The New Monuments and the End of Man cover

The New Monuments and the End of Man: U.S. Sculpture between War and Peace, 1945–1975

Author: Robert Slifkin
Designer: Jeff Wincapaw

The design concept for this cover follows American military field manuals from the 1940s and 1950s. These were distinguished by their sober, no-nonsense style. I used Trade Gothic Bold as an allusion to their clear and serious typography. The dust jacket is printed with black ink on textured Kraft paper, mimicking the softcovers of the original manuals. As a final touch, I added the book’s ISBN near the top, replacing the serial number that identified those early handbooks.

The Power of Cute cover

The Power of Cute

Author: Simon May
Designer: Amanda Weiss

The Power of Cute challenges our preconceptions about cuteness, revealing something much darker and uncanny behind conventionally “cute” images.

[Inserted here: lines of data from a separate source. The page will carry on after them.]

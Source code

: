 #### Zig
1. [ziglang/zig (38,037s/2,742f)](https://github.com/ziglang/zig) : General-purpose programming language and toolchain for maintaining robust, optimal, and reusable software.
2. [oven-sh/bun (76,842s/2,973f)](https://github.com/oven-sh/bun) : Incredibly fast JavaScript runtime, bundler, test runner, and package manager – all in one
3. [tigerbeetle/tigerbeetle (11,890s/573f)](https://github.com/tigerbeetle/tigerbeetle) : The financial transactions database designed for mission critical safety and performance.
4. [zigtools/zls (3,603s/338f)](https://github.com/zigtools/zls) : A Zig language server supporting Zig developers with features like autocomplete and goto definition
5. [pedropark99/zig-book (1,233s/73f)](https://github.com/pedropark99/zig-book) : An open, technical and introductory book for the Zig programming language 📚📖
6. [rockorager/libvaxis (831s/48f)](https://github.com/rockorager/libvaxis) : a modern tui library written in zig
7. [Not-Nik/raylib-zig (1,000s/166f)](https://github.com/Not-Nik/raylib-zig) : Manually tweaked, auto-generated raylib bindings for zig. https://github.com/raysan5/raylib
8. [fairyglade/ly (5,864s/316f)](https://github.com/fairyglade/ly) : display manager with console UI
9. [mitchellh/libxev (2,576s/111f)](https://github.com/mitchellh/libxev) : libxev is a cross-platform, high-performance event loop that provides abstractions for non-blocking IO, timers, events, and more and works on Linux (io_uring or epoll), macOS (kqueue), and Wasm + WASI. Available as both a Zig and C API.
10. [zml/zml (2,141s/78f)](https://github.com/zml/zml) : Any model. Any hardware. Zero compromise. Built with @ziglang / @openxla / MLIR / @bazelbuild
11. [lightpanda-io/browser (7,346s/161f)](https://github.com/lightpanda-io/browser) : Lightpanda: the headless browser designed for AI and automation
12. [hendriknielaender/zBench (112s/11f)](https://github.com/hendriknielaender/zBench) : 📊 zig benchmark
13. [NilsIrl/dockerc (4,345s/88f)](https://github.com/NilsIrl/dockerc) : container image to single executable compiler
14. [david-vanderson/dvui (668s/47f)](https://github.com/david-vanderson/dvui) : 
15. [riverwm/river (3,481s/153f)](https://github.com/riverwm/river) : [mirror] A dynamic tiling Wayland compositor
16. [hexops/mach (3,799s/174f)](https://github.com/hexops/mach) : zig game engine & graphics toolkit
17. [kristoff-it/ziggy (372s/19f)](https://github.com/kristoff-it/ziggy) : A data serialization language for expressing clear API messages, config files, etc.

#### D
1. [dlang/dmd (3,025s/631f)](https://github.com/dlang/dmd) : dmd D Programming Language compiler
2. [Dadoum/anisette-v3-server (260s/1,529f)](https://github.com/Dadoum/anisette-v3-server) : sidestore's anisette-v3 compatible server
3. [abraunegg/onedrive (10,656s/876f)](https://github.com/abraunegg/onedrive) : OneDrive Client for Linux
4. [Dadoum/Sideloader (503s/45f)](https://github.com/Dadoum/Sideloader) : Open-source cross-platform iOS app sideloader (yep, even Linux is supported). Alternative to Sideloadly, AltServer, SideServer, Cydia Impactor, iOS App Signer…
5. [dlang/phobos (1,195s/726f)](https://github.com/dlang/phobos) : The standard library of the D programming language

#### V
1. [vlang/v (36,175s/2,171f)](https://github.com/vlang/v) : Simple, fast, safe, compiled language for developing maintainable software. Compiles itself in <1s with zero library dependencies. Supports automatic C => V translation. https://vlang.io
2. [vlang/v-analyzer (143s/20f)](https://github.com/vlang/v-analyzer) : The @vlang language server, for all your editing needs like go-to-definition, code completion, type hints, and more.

We wanted to convey that uncanniness on the cover: cute on the surface, but strange and off-putting upon closer inspection. In the book, Simon May discusses Japan’s billion-dollar industry of “cute,” focusing on characters like Hello Kitty. This led us to the Maneki-neko, a popular Japanese talisman thought to bring good fortune. It’s cute and fun on the outside, but if you stare at it a little too long, it becomes a bit disturbing. I wanted to make viewers feel that, no matter where they were in a room, the cat would always be staring at them from their bookshelf. To accomplish that, I replaced the figurine’s original red and yellow colors, which were too warm, and increased the size of the pupils just a bit, but not too much. I also isolated the cat from its context, placing it on a dark purple—almost black—background. As a final touch of (ambiguous) cuteness, I added small pink rays, suggesting that the cat is gentle and harmless. For now…


Christopher Lapinski is the design coordinator for the Creative Media Lab.